For the past three months I have been hiding my reading material from other riders on the subway. If you were to look behind my magazine, you would see one stash of serial novels—the Sweet Valley High novels, starring identical twin sisters Jessica and Elizabeth Wakefield, “created” (but not always “written”) by Francine Pascal.

But tonight I’m sitting in a bar in Brooklyn asking everyone around me to talk about twins.

The bartenders are not twins—one is twenty-one, the other twenty-three—but they are sisters. And they are both gorgeous blondes. This seems to sell drinks. The owner insists that the sisters work the same shifts.

It’s easy enough to find two gorgeous young women to bartend. But why is it twice as appealing when those two young women appear related?

Ask the people at Coors. Like my local bartender, they found that employing two look-alike blond girls was a really good way to get boys to buy beer. Their most successful ad campaign of the last year features two twenty-six-year-old identical twins, Diane and Elaine Klimaszewski. Apart, they are ordinary, beautiful blond beer broads in bikinis; together they are extraordinary blond beer broads in bikinis. Recently, Shari Waxman wrote an article in Salon.com in preparation for which she went around and asked a bunch of her guy friends to explain why, exactly, they had a thing for twins. If the twins fantasy were actually consummated, wouldn’t they be bothered by that incest thing?

Not really. One of the most articulate responses was “There are two of them and they are the same and I can have sex with both of them at the same time and did I mention that they are the same?”

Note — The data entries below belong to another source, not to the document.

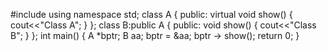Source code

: #include<iostream>
using namespace std;
class A
{
    public:
  virtual  void show()
    {
    	cout<<"Class A";
	}
};
class B:public A
{
	public:
	void show()
	{
		cout<<"Class B";
	}
};
int main()
{
A *bptr;
B aa;
bptr = &aa;
bptr -> show();
return 0;
}
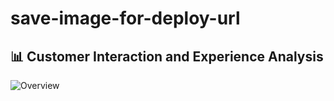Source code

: # save-image-for-deploy-url

## 📊 Customer Interaction and Experience Analysis
![Overview](https://github.com/user-attachments/assets/cca2ee05-5d01-4d09-9075-d3d3568d53d9)
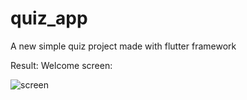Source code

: # quiz_app

A new simple quiz project made with flutter framework 

Result:
  Welcome screen:
  
  
  
  ![screen](https://user-images.githubusercontent.com/37074707/106854150-66a05d00-66ed-11eb-8990-498d9fa9b3f4.png )
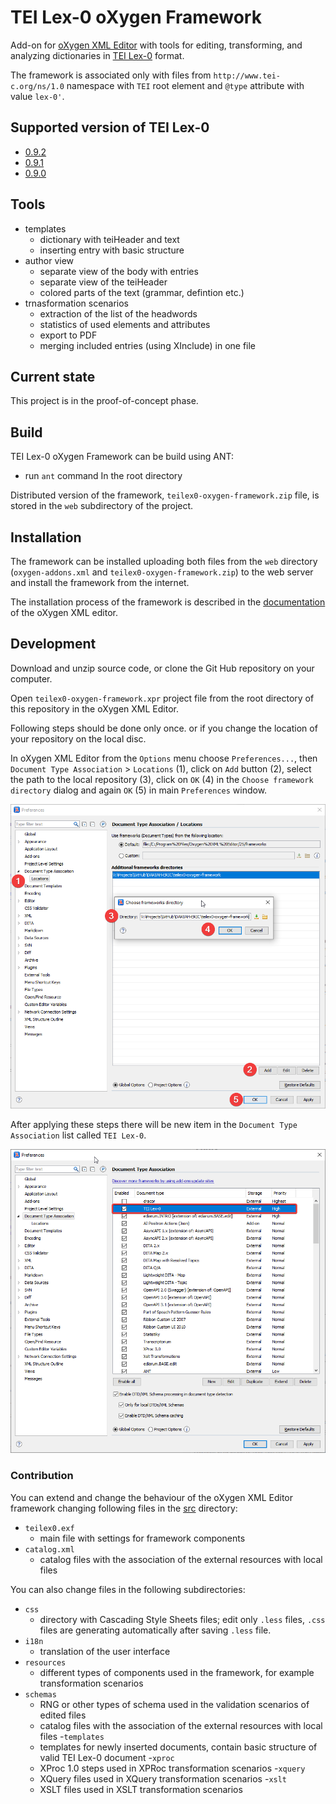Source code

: # TEI Lex-0 oXygen Framework

Add-on for [oXygen XML Editor](https://www.oxygenxml.com/xml_editor.html) with tools for editing, transforming, and analyzing dictionaries in [TEI Lex-0](https://bit.ly/tei-lex-0) format.

The framework is associated only with files from `http://www.tei-c.org/ns/1.0` namespace with `TEI` root element and `@type` attribute with value `lex-0'`. 

## Supported version of TEI Lex-0

- [0.9.2](https://github.com/DARIAH-ERIC/lexicalresources/releases/tag/v0.9.2)
- [0.9.1](https://github.com/DARIAH-ERIC/lexicalresources/releases/tag/v0.9.1)
- [0.9.0](https://github.com/DARIAH-ERIC/lexicalresources/releases/tag/v0.9.0)

## Tools

- templates
  - dictionary with teiHeader and text 
  - inserting entry with basic structure
- author view 
  - separate view of the body with entries
  - separate view of the teiHeader
  - colored parts of the text (grammar, defintion etc.)
- trnasformation scenarios 
  - extraction of the list of the headwords
  - statistics of used elements and attributes
  - export to PDF
  - merging included entries (using XInclude) in one file

## Current state

This project is in the proof-of-concept phase.

## Build

TEI Lex-0 oXygen Framework can be build using ANT: 

- run `ant` command In the root directory 

Distributed version of the framework, `teilex0-oxygen-framework.zip` file, is stored in the `web` subdirectory of the project.

## Installation

The framework can be installed uploading both files from the `web` directory (`oxygen-addons.xml` and `teilex0-oxygen-framework.zip`) to the web server and install the framework from the internet.

The installation process of the framework is described in the [documentation](https://www.oxygenxml.com/doc/versions/25.1/ug-editor/topics/installing-and-updating-add-ons.html) of the oXygen XML editor.

## Development

Download and unzip source code, or clone the Git Hub repository on your computer.

Open `teilex0-oxygen-framework.xpr` project file from the root directory of this repository in the oXygen XML Editor.

Following steps should be done only once. or if you change the location of your repository on the local disc.

In oXygen XML Editor from the `Options` menu choose `Preferences...`, then `Document Type Association` > `Locations` (1), click on `Add` button (2), select the path to the local repository (3), click on `OK` (4) in the `Choose framework directory` dialog and again `OK` (5) in main `Preferences` window.


![Setting Document Type Association Locations](docs/images/oXygen_Document-Type-Association-Locations.png)

After applying these steps there will be new item in the `Document Type Association` list called `TEI Lex-0`.


![Document Type Association TEI Lex-0](docs/images/oXygen_Document-Type-Association-TEI-Lex-0.png)

### Contribution

You can extend and change the behaviour of the oXygen XML Editor framework changing following files in the [src](./src) directory:

- `teilex0.exf`
  -  main file with settings for framework components
- `catalog.xml`
  - catalog files with the association of the external resources with local files

You can also change files in the following subdirectories:

- `css`
  - directory with Cascading Style Sheets files; edit only `.less` files, `.css` files are generating automatically after saving `.less` file. 
- `i18n`
  - translation of the user interface
- `resources`
  - different types of components used in the framework, for example transformation scenarios
- `schemas`
  - RNG or other types of schema used in the validation scenarios of edited files
  - catalog files with the association of the external resources with local files
-`templates`
  - templates for newly inserted documents, contain basic structure of valid TEI Lex-0 document
-`xproc`
  - XProc 1.0 steps used in XPRoc transformation scenarios
-`xquery`
  - XQuery files used in XQuery transformation scenarios
-`xslt`
  - XSLT files used in XSLT transformation scenarios
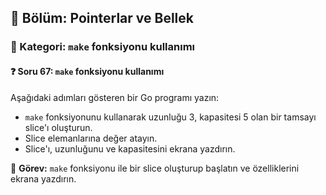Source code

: ## 📘 Bölüm: Pointerlar ve Bellek  
### 🔹 Kategori: `make` fonksiyonu kullanımı  
#### ❓ Soru 67: `make` fonksiyonu kullanımı

Aşağıdaki adımları gösteren bir Go programı yazın:

- `make` fonksiyonunu kullanarak uzunluğu 3, kapasitesi 5 olan bir tamsayı slice'ı oluşturun.
- Slice elemanlarına değer atayın.
- Slice'ı, uzunluğunu ve kapasitesini ekrana yazdırın.

🔧 **Görev:** `make` fonksiyonu ile bir slice oluşturup başlatın ve özelliklerini ekrana yazdırın.
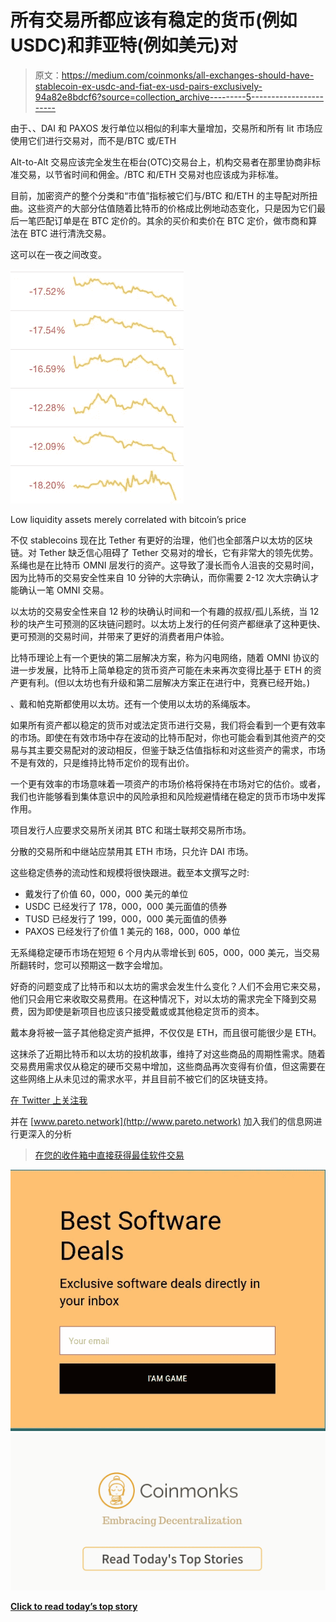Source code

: # 所有交易所都应该有稳定的货币(例如 USDC)和菲亚特(例如美元)对

> 原文：<https://medium.com/coinmonks/all-exchanges-should-have-stablecoin-ex-usdc-and-fiat-ex-usd-pairs-exclusively-94a82e8bdcf6?source=collection_archive---------5----------------------->

由于、、DAI 和 PAXOS 发行单位以相似的利率大量增加，交易所和所有 lit 市场应使用它们进行交易对，而不是/BTC 或/ETH

Alt-to-Alt 交易应该完全发生在柜台(OTC)交易台上，机构交易者在那里协商非标准交易，以节省时间和佣金。/BTC 和/ETH 交易对也应该成为非标准。

目前，加密资产的整个分类和“市值”指标被它们与/BTC 和/ETH 的主导配对所扭曲。这些资产的大部分估值随着比特币的价格成比例地动态变化，只是因为它们最后一笔匹配订单是在 BTC 定价的。其余的买价和卖价在 BTC 定价，做市商和算法在 BTC 进行清洗交易。

这可以在一夜之间改变。

![](img/162c2037b2011fa386132d9180a4245b.png)

Low liquidity assets merely correlated with bitcoin’s price

不仅 stablecoins 现在比 Tether 有更好的治理，他们也全部落户以太坊的区块链。对 Tether 缺乏信心阻碍了 Tether 交易对的增长，它有非常大的领先优势。系绳也是在比特币 OMNI 层发行的资产。这导致了漫长而令人沮丧的交易时间，因为比特币的交易安全性来自 10 分钟的大宗确认，而你需要 2-12 次大宗确认才能确认一笔 OMNI 交易。

以太坊的交易安全性来自 12 秒的块确认时间和一个有趣的叔叔/孤儿系统，当 12 秒的块产生可预测的区块链问题时。以太坊上发行的任何资产都继承了这种更快、更可预测的交易时间，并带来了更好的消费者用户体验。

比特币理论上有一个更快的第二层解决方案，称为闪电网络，随着 OMNI 协议的进一步发展，比特币上简单稳定的货币资产可能在未来再次变得比基于 ETH 的资产更有利。(但以太坊也有升级和第二层解决方案正在进行中，竞赛已经开始。)

、戴和帕克斯都使用以太坊。还有一个使用以太坊的系绳版本。

如果所有资产都以稳定的货币对或法定货币进行交易，我们将会看到一个更有效率的市场。即使在有效市场中存在波动的比特币配对，你也可能会看到其他资产的交易与其主要交易配对的波动相反，但鉴于缺乏估值指标和对这些资产的需求，市场不是有效的，只是维持比特币定价的现有出价。

一个更有效率的市场意味着一项资产的市场价格将保持在市场对它的估价。或者，我们也许能够看到集体意识中的风险承担和风险规避情绪在稳定的货币市场中发挥作用。

项目发行人应要求交易所关闭其 BTC 和瑞士联邦交易所市场。

分散的交易所和中继站应禁用其 ETH 市场，只允许 DAI 市场。

这些稳定债券的流动性和规模将很快跟进。截至本文撰写之时:

*   戴发行了价值 60，000，000 美元的单位
*   USDC 已经发行了 178，000，000 美元面值的债券
*   TUSD 已经发行了 199，000，000 美元面值的债券
*   PAXOS 已经发行了价值 1 美元的 168，000，000 单位

无系绳稳定硬币市场在短短 6 个月内从零增长到 605，000，000 美元，当交易所翻转时，您可以预期这一数字会增加。

好奇的问题变成了比特币和以太坊的需求会发生什么变化？人们不会用它来交易，他们只会用它来收取交易费用。在这种情况下，对以太坊的需求完全下降到交易费，因为即使是新项目也应该只接受戴或或其他稳定货币的资本。

戴本身将被一篮子其他稳定资产抵押，不仅仅是 ETH，而且很可能很少是 ETH。

这抹杀了近期比特币和以太坊的投机故事，维持了对这些商品的周期性需求。随着交易费用需求仅从稳定的硬币交易中增加，这些商品再次变得有价值，但这需要在这些网络上从未见过的需求水平，并且目前不被它们的区块链支持。

[在 Twitter 上关注我](https://twitter.com/1blockologist)

并在 [www.pareto.network](http://www.pareto.network) 加入我们的信息网进行更深入的分析

> [在您的收件箱中直接获得最佳软件交易](https://coincodecap.com/?utm_source=coinmonks)

[![](img/7c0b3dfdcbfea594cc0ae7d4f9bf6fcb.png)](https://coincodecap.com/?utm_source=coinmonks)[![](img/449450761cd76f44f9ae574333f9e9af.png)](http://bit.ly/2G71Sp7)

[**Click to read today’s top story**](http://bit.ly/2G71Sp7)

Watching the boys watching the two girls at my local bar, it’s easy to see the appeal. Their sisterhood gives them a kind of easy girl-on-girl intimacy. The girls play to their audience—first wrapping their arms around each other, then practicing fake karate kicks on each other.

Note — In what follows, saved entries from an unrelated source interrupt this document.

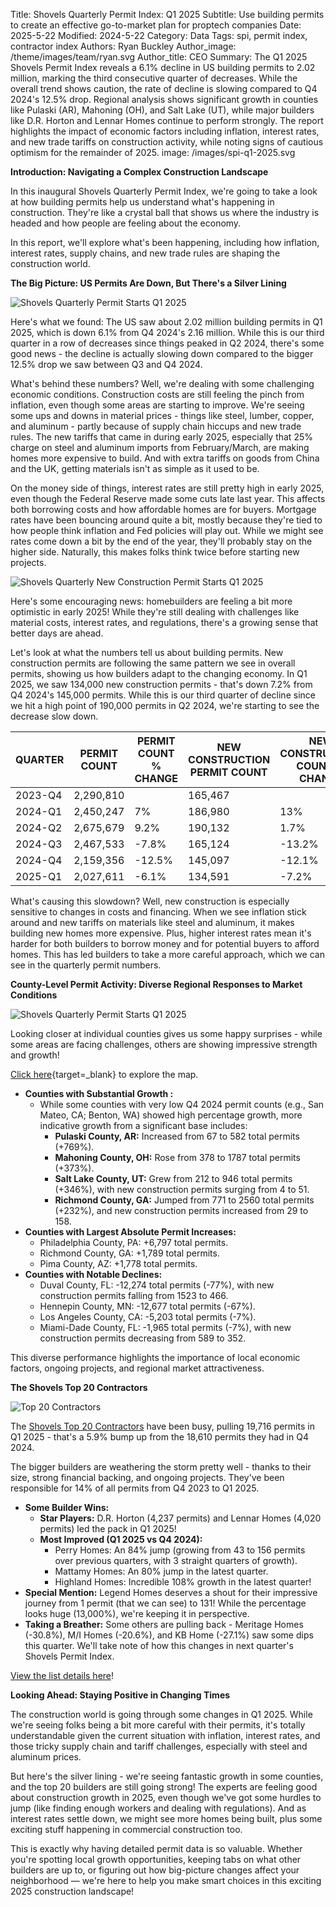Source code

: Title: Shovels Quarterly Permit Index: Q1 2025
Subtitle: Use building permits to create an effective go-to-market plan for proptech companies
Date: 2025-5-22
Modified: 2024-5-22
Category: Data
Tags: spi, permit index, contractor index
Authors: Ryan Buckley
Author_image: /theme/images/team/ryan.svg
Author_title: CEO
Summary: The Q1 2025 Shovels Permit Index reveals a 6.1% decline in US building permits to 2.02 million, marking the third consecutive quarter of decreases. While the overall trend shows caution, the rate of decline is slowing compared to Q4 2024's 12.5% drop. Regional analysis shows significant growth in counties like Pulaski (AR), Mahoning (OH), and Salt Lake (UT), while major builders like D.R. Horton and Lennar Homes continue to perform strongly. The report highlights the impact of economic factors including inflation, interest rates, and new trade tariffs on construction activity, while noting signs of cautious optimism for the remainder of 2025.
image: /images/spi-q1-2025.svg


**Introduction: Navigating a Complex Construction Landscape**

In this inaugural Shovels Quarterly Permit Index, we're going to take a look at how building permits help us understand what's happening in construction. They're like a crystal ball that shows us where the industry is headed and how people are feeling about the economy. 

In this report, we'll explore what's been happening, including how inflation, interest rates, supply chains, and new trade rules are shaping the construction world.

**The Big Picture: US Permits Are Down, But There's a Silver Lining**

![Shovels Quarterly Permit Starts Q1 2025]({static}/images/spi-permit-starts-q1-2025.png)

Here's what we found: The US saw about 2.02 million building permits in Q1 2025, which is down 6.1% from Q4 2024's 2.16 million. While this is our third quarter in a row of decreases since things peaked in Q2 2024, there's some good news - the decline is actually slowing down compared to the bigger 12.5% drop we saw between Q3 and Q4 2024.

What's behind these numbers? Well, we're dealing with some challenging economic conditions. Construction costs are still feeling the pinch from inflation, even though some areas are starting to improve. We're seeing some ups and downs in material prices - things like steel, lumber, copper, and aluminum - partly because of supply chain hiccups and new trade rules. The new tariffs that came in during early 2025, especially that 25% charge on steel and aluminum imports from February/March, are making homes more expensive to build. And with extra tariffs on goods from China and the UK, getting materials isn't as simple as it used to be.

On the money side of things, interest rates are still pretty high in early 2025, even though the Federal Reserve made some cuts late last year. This affects both borrowing costs and how affordable homes are for buyers. Mortgage rates have been bouncing around quite a bit, mostly because they're tied to how people think inflation and Fed policies will play out. While we might see rates come down a bit by the end of the year, they'll probably stay on the higher side. Naturally, this makes folks think twice before starting new projects.

![Shovels Quarterly New Construction Permit Starts Q1 2025]({static}/images/spi-nc-permit-starts-q1-2025.png)

Here's some encouraging news: homebuilders are feeling a bit more optimistic in early 2025! While they're still dealing with challenges like material costs, interest rates, and regulations, there's a growing sense that better days are ahead.

Let's look at what the numbers tell us about building permits. New construction permits are following the same pattern we see in overall permits, showing us how builders adapt to the changing economy. In Q1 2025, we saw 134,000 new construction permits - that's down 7.2% from Q4 2024's 145,000 permits. While this is our third quarter of decline since we hit a high point of 190,000 permits in Q2 2024, we're starting to see the decrease slow down.

| QUARTER | PERMIT COUNT | PERMIT COUNT % CHANGE | NEW CONSTRUCTION PERMIT COUNT | NEW CONSTRUCTION COUNT % CHANGE |
| --- | --- | --- | --- | --- |
| 2023-Q4 | 2,290,810 |  | 165,467 |  |
| 2024-Q1 | 2,450,247 | 7% | 186,980 | 13% |
| 2024-Q2 | 2,675,679 | 9.2% | 190,132 | 1.7% |
| 2024-Q3 | 2,467,533 | -7.8% | 165,124 | -13.2% |
| 2024-Q4 | 2,159,356 | -12.5% | 145,097 | -12.1% |
| 2025-Q1 | 2,027,611 | -6.1% | 134,591 | -7.2% |

What's causing this slowdown? Well, new construction is especially sensitive to changes in costs and financing. When we see inflation stick around and new tariffs on materials like steel and aluminum, it makes building new homes more expensive. Plus, higher interest rates mean it's harder for both builders to borrow money and for potential buyers to afford homes. This has led builders to take a more careful approach, which we can see in the quarterly permit numbers.

**County-Level Permit Activity: Diverse Regional Responses to Market Conditions**

![Shovels Quarterly Permit Starts Q1 2025]({static}/images/spi-county-map-q1-2025.png)

Looking closer at individual counties gives us some happy surprises - while some areas are facing challenges, others are showing impressive strength and growth!

[Click here](https://felt.com/map/SPI-Q4-to-Q1-Permit-Start-Change-by-County-1k2Zb9AszSUq6M6pN29B4n3B?loc=37.49,-104.18,5.09z&share=1){target=_blank} to explore the map.

- **Counties with Substantial Growth :**
    - While some counties with very low Q4 2024 permit counts (e.g., San Mateo, CA; Benton, WA) showed high percentage growth, more indicative growth from a significant base includes:
        - **Pulaski County, AR:** Increased from 67 to 582 total permits (+769%).
        - **Mahoning County, OH:** Rose from 378 to 1787 total permits (+373%).
        - **Salt Lake County, UT:** Grew from 212 to 946 total permits (+346%), with new construction permits surging from 4 to 51.
        - **Richmond County, GA:** Jumped from 771 to 2560 total permits (+232%), and new construction permits increased from 29 to 158.
- **Counties with Largest Absolute Permit Increases:**
    - Philadelphia County, PA: +6,797 total permits.
    - Richmond County, GA: +1,789 total permits.
    - Pima County, AZ: +1,778 total permits.
- **Counties with Notable Declines:**
    - Duval County, FL: -12,274 total permits (-77%), with new construction permits falling from 1523 to 466.
    - Hennepin County, MN: -12,677 total permits (-67%).
    - Los Angeles County, CA: -5,203 total permits (-7%).
    - Miami-Dade County, FL: -1,965 total permits (-7%), with new construction permits decreasing from 589 to 352.

This diverse performance highlights the importance of local economic factors, ongoing projects, and regional market attractiveness.

**The Shovels Top 20 Contractors**

![Top 20 Contractors]({static}/images/top-20-contractors.jpg)

The [Shovels Top 20 Contractors](https://shovels.metabaseapp.com/public/question/4301c1bb-dfcf-4784-a7c9-638de85c4f34) have been busy, pulling 19,716 permits in Q1 2025 - that's a 5.9% bump up from the 18,610 permits they had in Q4 2024.

The bigger builders are weathering the storm pretty well - thanks to their size, strong financial backing, and ongoing projects. They've been responsible for 14% of all permits from Q4 2023 to Q1 2025.

- **Some Builder Wins:**
    - **Star Players:** D.R. Horton (4,237 permits) and Lennar Homes (4,020 permits) led the pack in Q1 2025!
    - **Most Improved (Q1 2025 vs Q4 2024):**
        - Perry Homes: An 84% jump (growing from 43 to 156 permits over previous quarters, with 3 straight quarters of growth).
        - Mattamy Homes: An 80% jump in the latest quarter.
        - Highland Homes: Incredible 108% growth in the latest quarter!
- **Special Mention:** Legend Homes deserves a shout for their impressive journey from 1 permit (that we can see) to 131! While the percentage looks huge (13,000%), we're keeping it in perspective.
- **Taking a Breather:** Some others are pulling back - Meritage Homes (-30.8%), M/I Homes (-20.6%), and KB Home (-27.1%) saw some dips this quarter. We'll take note of how this changes in next quarter's Shovels Permit Index.

[View the list details here](https://shovels.metabaseapp.com/public/question/4301c1bb-dfcf-4784-a7c9-638de85c4f34)!

**Looking Ahead: Staying Positive in Changing Times**

The construction world is going through some changes in Q1 2025. While we're seeing folks being a bit more careful with their permits, it's totally understandable given the current situation with inflation, interest rates, and those tricky supply chain and tariff challenges, especially with steel and aluminum prices.

But here's the silver lining - we're seeing fantastic growth in some counties, and the top 20 builders are still going strong! The experts are feeling good about construction growth in 2025, even though we've got some hurdles to jump (like finding enough workers and dealing with regulations). And as interest rates settle down, we might see more homes being built, plus some exciting stuff happening in commercial construction too. 

This is exactly why having detailed permit data is so valuable. Whether you're spotting local growth opportunities, keeping tabs on what other builders are up to, or figuring out how big-picture changes affect your neighborhood — we're here to help you make smart choices in this exciting 2025 construction landscape!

Blond twins must top the list of the things most likely to sell stuff. Mary Kate and Ashley Olsen—despite being insipid, and not that talented or even cute—are apparently, at seventeen, the richest teenagers in America. And back in the eighties, a pair of blond identical twins were used to sell serial novels to eight- to twelve-year-old girls, a demographic that buys the things they like at approximately the same rate that some people buy crack.

I haven’t been between the ages of eight and twelve for a good long time now. But serial novels are still my crack. I love the endless descriptions of clothes, the florid adjectives used to describe improbable hair, eye,...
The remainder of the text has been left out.